Większość tego, co widnieje na moim blogu powstało w mojej głowie. Bardzo rzadko korzystam z przepisów innych, ale uwielbiam przeglądać zagraniczne książki kulinarne znanych autorów i niezastąpionych blogerów. To co niesamowicie mnie inspiruje to zdjęcia. Wystarczy fotografia pięknych owoców, ciasta czy zupy, żebym znalazła się w kuchni i spróbowała stworzyć coś podobnego.

Określ w jednym zdaniu swój styl gotowania

Jeżeli gotuję to tylko dodając odrobinę serca, bo domowe jedzenie ma sens w połączeniu z prawdziwym uczuciem do niego.

ciasto bezglutenowe

Wymień swoje największe kulinarne sukcesy i porażki

Każdym sukcesem jest potrawa, która smakuje w 100% tak jak sobie wymarzyłam, a podana bliskim wywołuje uśmiech na twarzy. Sukces to wszystkie pozytywne komentarze na blogu i wdzięczność czytelników. Czasami łza kręci się w oku, kiedy czytam, że ktoś czuje się lepiej, ponieważ dzięki mnie otrząsnął się po diagnozie.
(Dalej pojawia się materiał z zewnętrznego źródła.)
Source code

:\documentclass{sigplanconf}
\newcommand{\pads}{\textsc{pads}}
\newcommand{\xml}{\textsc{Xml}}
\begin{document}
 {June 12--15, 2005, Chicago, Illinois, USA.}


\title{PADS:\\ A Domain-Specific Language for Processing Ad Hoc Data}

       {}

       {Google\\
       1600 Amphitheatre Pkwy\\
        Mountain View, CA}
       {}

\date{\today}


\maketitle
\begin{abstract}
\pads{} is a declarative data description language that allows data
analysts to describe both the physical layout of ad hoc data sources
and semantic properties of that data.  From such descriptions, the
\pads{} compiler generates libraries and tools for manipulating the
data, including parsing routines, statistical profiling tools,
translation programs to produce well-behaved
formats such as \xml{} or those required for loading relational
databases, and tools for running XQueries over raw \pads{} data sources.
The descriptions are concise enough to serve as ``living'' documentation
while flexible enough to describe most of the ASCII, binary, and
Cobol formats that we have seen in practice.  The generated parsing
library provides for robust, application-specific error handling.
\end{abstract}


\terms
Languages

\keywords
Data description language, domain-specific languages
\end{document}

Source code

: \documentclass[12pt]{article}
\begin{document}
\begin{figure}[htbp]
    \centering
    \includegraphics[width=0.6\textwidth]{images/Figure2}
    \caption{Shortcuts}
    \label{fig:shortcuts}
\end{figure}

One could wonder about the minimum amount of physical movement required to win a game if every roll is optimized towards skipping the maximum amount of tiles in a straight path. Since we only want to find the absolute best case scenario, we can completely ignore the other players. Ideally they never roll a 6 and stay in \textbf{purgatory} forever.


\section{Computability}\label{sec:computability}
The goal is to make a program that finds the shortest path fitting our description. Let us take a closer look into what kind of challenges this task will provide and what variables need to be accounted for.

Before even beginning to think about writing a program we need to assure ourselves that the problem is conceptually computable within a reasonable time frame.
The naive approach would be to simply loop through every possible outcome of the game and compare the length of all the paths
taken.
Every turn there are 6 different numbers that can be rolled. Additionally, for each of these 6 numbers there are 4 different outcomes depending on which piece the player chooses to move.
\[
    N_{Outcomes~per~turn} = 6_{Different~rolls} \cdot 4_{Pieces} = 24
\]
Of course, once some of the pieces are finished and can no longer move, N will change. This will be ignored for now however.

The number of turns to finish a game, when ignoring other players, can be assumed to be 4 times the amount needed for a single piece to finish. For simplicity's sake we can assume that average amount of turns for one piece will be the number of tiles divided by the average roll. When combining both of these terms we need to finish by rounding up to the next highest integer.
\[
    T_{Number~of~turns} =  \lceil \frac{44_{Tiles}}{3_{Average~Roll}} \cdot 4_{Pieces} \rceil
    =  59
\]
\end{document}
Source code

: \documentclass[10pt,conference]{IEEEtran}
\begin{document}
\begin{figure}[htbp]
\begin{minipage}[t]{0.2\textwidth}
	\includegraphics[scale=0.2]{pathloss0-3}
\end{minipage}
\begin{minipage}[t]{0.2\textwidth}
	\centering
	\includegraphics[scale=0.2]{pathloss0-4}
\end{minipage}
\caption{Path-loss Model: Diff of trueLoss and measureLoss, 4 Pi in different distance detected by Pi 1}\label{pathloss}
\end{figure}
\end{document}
Mamy piszą, że mój tort uratował I Komunię dziecka, a powściągliwa teściowa pochwaliła ciasto bez mleka. Skrzydeł dodała mi też wygrana w prestiżowym konkursie Blog Roku.

Porażki to analogicznie złe opinie na blogu. Martwię się, kiedy ktoś pisze, że wyciągnął z piekarnika zakalec albo, że ciasto nie przypadło do gustu rodzinie. Z drugiej strony wiem, że przepisy dla alergików wymagają więcej uwagi i wyczucia, ale życzyłabym sobie i innym, aby te wychodziły za pierwszym razem. Bardziej obojętnie traktuję komentarze mówiące o tym, że jestem sztuczna albo nijaka. Wiem, że internauci, którzy piszą w ten sposób nigdy nie zrobią pożytku z mojego przepisu i nie będą nawet próbowali dowiedzieć się jaka jest idea bloga, a Natchnioną kieruję do innej grupy czytelników.

Kulinarny idol

Lista byłaby długa. Bardzo lubię roześmianego Jamiego Olivera, na jego filmikach uczę się angielskiego :) Julia Child to kolejna sylwetka, która wiedziała, jak z gotowania uczynić prawdziwy sposób na życie. Miałam przyjemność gotować z Kurtem Schellerem, który mimo, że bezlitosny jest niezwykle ciepłym i zabawnym człowiekiem pełnym pasji. Imponuje mi idea sezonowości Wojciecha Modesta Amaro. Z drugiej strony jest kilka bloggerów o niesamowitym talencie i osobowości. Z wypiekami na twarzy przeglądam greenkitchenstories.com oraz naszą lokalną Jadłonomię.com. Gdyby Marta z Jadłonomi założyła swoje bistro w Szczecinie, jadłabym dopóki starczyłoby mi środków w portfelu.
 

chleb gryczany

Czego nigdy nie weźmiesz do ust?

W polskiej kuchni tradycyjnej funkcjonuje coś takiego jak czernina. Sam opis mrozi krew w żyłach, a z racji tego, że mięso wyeliminowałam z diety rok temu a ostatnio przeszłam już na zupełny wegetarianizm mówię stanowcze nie takim specjałom.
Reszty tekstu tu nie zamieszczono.